Letter - Concentrate on exports

JON Trickett writes about shopworkers who fear abuse and possible assault (Express, October 13) as the government cuts will threaten the safety of shopworkers.

Why? When the government has promised front-line policemen, the few there are, even before the cuts, will not be affected.

As the food and clothing outlets publish, every year, astronomical profits, and as seen on October 24, they lose two to three million pounds a year through shoplifting, is this the reason for ever increasing prices?

Whey can’t they provide their own security to deal with the problems? Could this ease the unemployment situation and save them money lost through theft?

Mr Trickett then goes on about the government’s proposals to reduce the rights of employees and how the unions are up in arms about it.

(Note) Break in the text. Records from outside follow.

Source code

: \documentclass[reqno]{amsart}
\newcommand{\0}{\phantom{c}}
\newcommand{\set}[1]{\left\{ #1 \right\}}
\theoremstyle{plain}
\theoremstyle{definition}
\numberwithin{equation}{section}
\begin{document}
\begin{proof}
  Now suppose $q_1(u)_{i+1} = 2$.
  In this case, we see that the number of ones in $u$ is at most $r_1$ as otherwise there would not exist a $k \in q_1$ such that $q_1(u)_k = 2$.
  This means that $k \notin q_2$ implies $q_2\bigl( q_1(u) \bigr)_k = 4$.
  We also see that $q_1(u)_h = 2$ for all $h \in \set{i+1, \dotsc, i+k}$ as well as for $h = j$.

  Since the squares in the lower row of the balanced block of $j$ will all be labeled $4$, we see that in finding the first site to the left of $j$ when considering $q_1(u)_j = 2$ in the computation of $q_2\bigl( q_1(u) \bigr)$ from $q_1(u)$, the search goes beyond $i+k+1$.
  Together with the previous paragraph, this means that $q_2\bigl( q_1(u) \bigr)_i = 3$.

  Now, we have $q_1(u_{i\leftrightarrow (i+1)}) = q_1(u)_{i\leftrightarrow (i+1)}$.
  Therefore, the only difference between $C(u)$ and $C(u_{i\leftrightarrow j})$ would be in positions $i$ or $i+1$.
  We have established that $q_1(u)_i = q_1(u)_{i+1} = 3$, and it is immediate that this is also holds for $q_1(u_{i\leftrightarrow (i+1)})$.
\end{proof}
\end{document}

As our exporting industries are almost extinct, due chiefly to our uncompetitive high prices with employees demanding more and more money and the heavy government subsidies especially in nationalised industry, the result is no work, no exports and debt. The days of “I’ll go to work when I feel like it” and “I can get more on the dole” are over, Jon.

Why don’t you vent your anger on encouraging people to find alternative employment, especially in the export industries?

We have witnessed, in the North particularly, a concentration on leisure and pleasure facilities, and what is deemed to be cultural. We cannot export culture. When shall we concentrate on what was one a thriving export industry, engineering, without government subsidies?

A thought a day helps you work, rest and eventually play.